▶ [Records provided]:
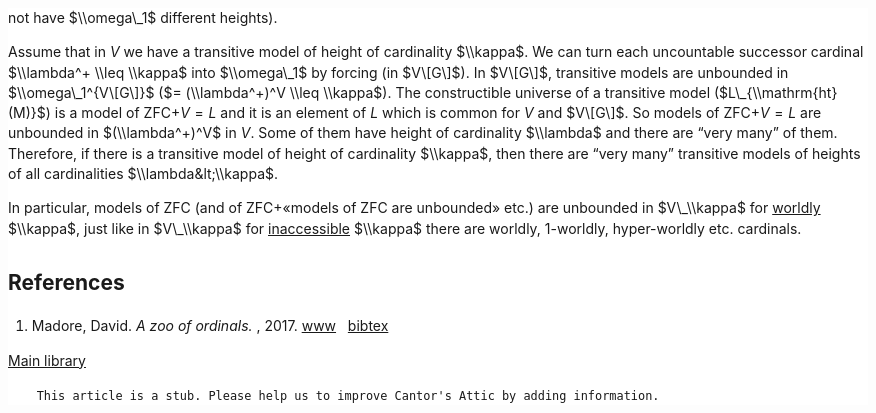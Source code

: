 not have $\\omega\_1$ different heights).

Assume that in $V$ we have a transitive model of height of cardinality
$\\kappa$. We can turn each uncountable successor cardinal $\\lambda^+
\\leq \\kappa$ into $\\omega\_1$ by forcing (in $V\[G\]$). In $V\[G\]$,
transitive models are unbounded in $\\omega\_1^{V\[G\]}$ ($=
(\\lambda^+)^V \\leq \\kappa$). The constructible universe of a
transitive model ($L\_{\\mathrm{ht}(M)}$) is a model of ZFC+$V=L$ and it
is an element of $L$ which is common for $V$ and $V\[G\]$. So models of
ZFC+$V=L$ are unbounded in $(\\lambda^+)^V$ in $V$. Some of them have
height of cardinality $\\lambda$ and there are “very many” of them.
Therefore, if there is a transitive model of height of cardinality
$\\kappa$, then there are “very many” transitive models of heights of
all cardinalities $\\lambda&lt;\\kappa$.

In particular, models of ZFC (and of ZFC+«models of ZFC are unbounded»
etc.) are unbounded in $V\_\\kappa$ for
[worldly](/Worldly "Worldly")
$\\kappa$, just like in $V\_\\kappa$ for
[inaccessible](/Inaccessible "Inaccessible")
$\\kappa$ there are worldly, 1-worldly, hyper-worldly etc. cardinals.

## References

1.  <span id="bibkey_Madore2017:OrdinalZoo">Madore, David. *A zoo of
    ordinals.* , 2017.
    <a href="http://www.madore.org/~david/math/ordinal-zoo.pdf" class="extiw">www</a>   <a href="javascript:bibpopup(&#39;@article%7BMadore2017:OrdinalZoo,%20%20%20%20AUTHOR%20=%20%7BMadore,%20David%7D,%3Cbr%3E%20%20%20%20%20TITLE%20=%20%7BA%20zoo%20of%20ordinals%7D,%3Cbr%3E%20%20%20%20%20%20YEAR%20=%20%7B2017%7D,%3Cbr%3E%20%20%20%20%20%20%20URL%20=%20%7Bhttp://www.madore.org/~david/math/ordinal-zoo.pdf%7D%7D&#39;)" class="bibtex">bibtex</a></span>

[Main
library](/Library "Library")

  

        This article is a stub. Please help us to improve Cantor's Attic by adding information.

▶ [Problem requirements]:
Transcribe the records above exactly, beginning at the line that contains "is an element" and ending with the line that contains "all cardinalities $\\lambda&lt;\\kappa$.", both included, and nothing else.

▶ [Response for this exercise]:
is an element of $L$ which is common for $V$ and $V\[G\]$. So models of
ZFC+$V=L$ are unbounded in $(\\lambda^+)^V$ in $V$. Some of them have
height of cardinality $\\lambda$ and there are “very many” of them.
Therefore, if there is a transitive model of height of cardinality
$\\kappa$, then there are “very many” transitive models of heights of
all cardinalities $\\lambda&lt;\\kappa$.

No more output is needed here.